NOAA-GFDL / MOM6

Modular Ocean Model
Other
23 stars 55 forks source link

Truncation Output Issue with FMS2: Fileset Flag and Filename Handling #736

Open ezhilsabareesh8 opened 6 days ago

ezhilsabareesh8 commented 6 days ago

In the current version of MOM6 with FMS2, truncation outputs are not correctly produced when the fileset flag is set to SINGLE_FILE. This is due to the following:

Fileset Flag Behavior: The mpp_open routine is no longer used in FMS2 (reference). When writing to an ASCII file, the default FORTRAN open routine is used. In MOM_PointAccel.F90, truncation outputs are being overwritten when the fileset flag is SINGLE_FILE, leading to an empty truncation output. The relevant code is here and here:

call open_ASCII_file(CS%u_file, trim(CS%u_trunc_file), action=APPEND_FILE, &
                     threading=MULTIPLE, fileset=SINGLE_FILE)
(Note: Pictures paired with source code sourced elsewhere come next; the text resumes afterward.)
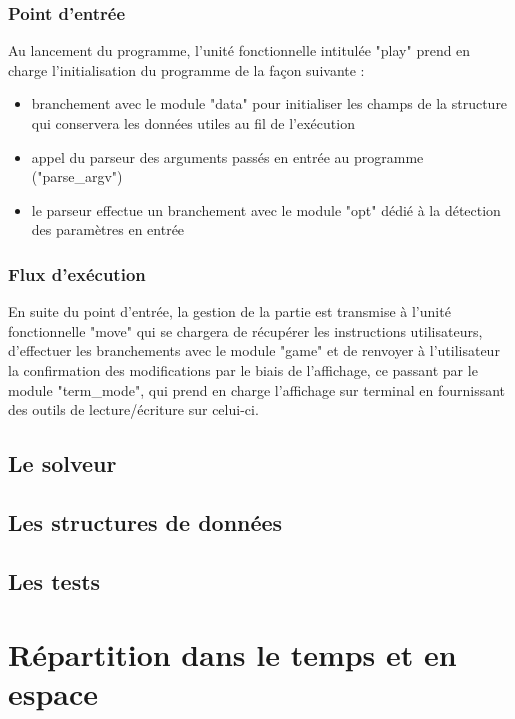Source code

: \documentclass{report}
\begin{document}
\subsubsection*{Point d'entrée}
Au lancement du programme, l'unité fonctionnelle intitulée "play" prend en charge l'initialisation du programme de la façon suivante :
\begin{itemize}
\item branchement avec le module "data" pour initialiser les champs de la structure qui conservera les données utiles au fil de l'exécution
\item appel du parseur des arguments passés en entrée au programme ("parse\_argv")
\item le parseur effectue un branchement avec le module "opt" dédié à la détection des paramètres en entrée
\end{itemize}
\subsubsection*{Flux d'exécution}
En suite du point d'entrée, la gestion de la partie est transmise à l'unité fonctionnelle "move" qui se chargera de récupérer les instructions utilisateurs, d'effectuer les branchements avec le module "game" et de renvoyer à l'utilisateur la confirmation des modifications par le biais de l'affichage, ce passant par le module "term\_mode", qui prend en charge l'affichage sur terminal en fournissant des outils de lecture/écriture sur celui-ci.

\subsection{Le solveur}

\subsection{Les structures de données}

\subsection{Les tests}

\section{Répartition dans le temps et en espace}
\end{document}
Setting fileset=MULTIPLE resolves the issue, but it opens multiple files with processor-specific filenames (e.g., V_velocity_truncations.1072).

Also the file handle check here and here needs to be updated to if (CS%v_file == -1) since open(newunit=...) always returns negative file handles.

Filename Handling in MOM_io_infra.F90: The declaration of the filename variable in open_ASCII_file crashes due to memory handling here. Changing filename to a fixed length of 50 or higher characters prevents the crash. The modifications are:

character(len=50) :: filename

and updating the inquire and open statements to use trim(filename) here and here.

inquire(file=trim(filename), exist=exists)
open(newunit=unit, file=trim(filename), action=trim(action_arg), position=trim(position_arg))

These changes resolves issues with file handling across multiple processors.

marshallward commented 5 days ago

@ezhilsabareesh8 Thanks for identifying and documenting these issues. As you probably know, FMS has deprecated mpp_open, and with it ASCII write I/O support, so this must be handled on the MOM6 side. But we still need to retain compatibility with the FMS1 API, so some extra work may be needed to get that working.

So far, I think the [uv]_file < 0 tests definitely need to be replaced, using [uv]_file == -1, assuming that FMS1 still works. I'm not yet able to replicate an error with filename as an allocatable, but I can believe there is a problem.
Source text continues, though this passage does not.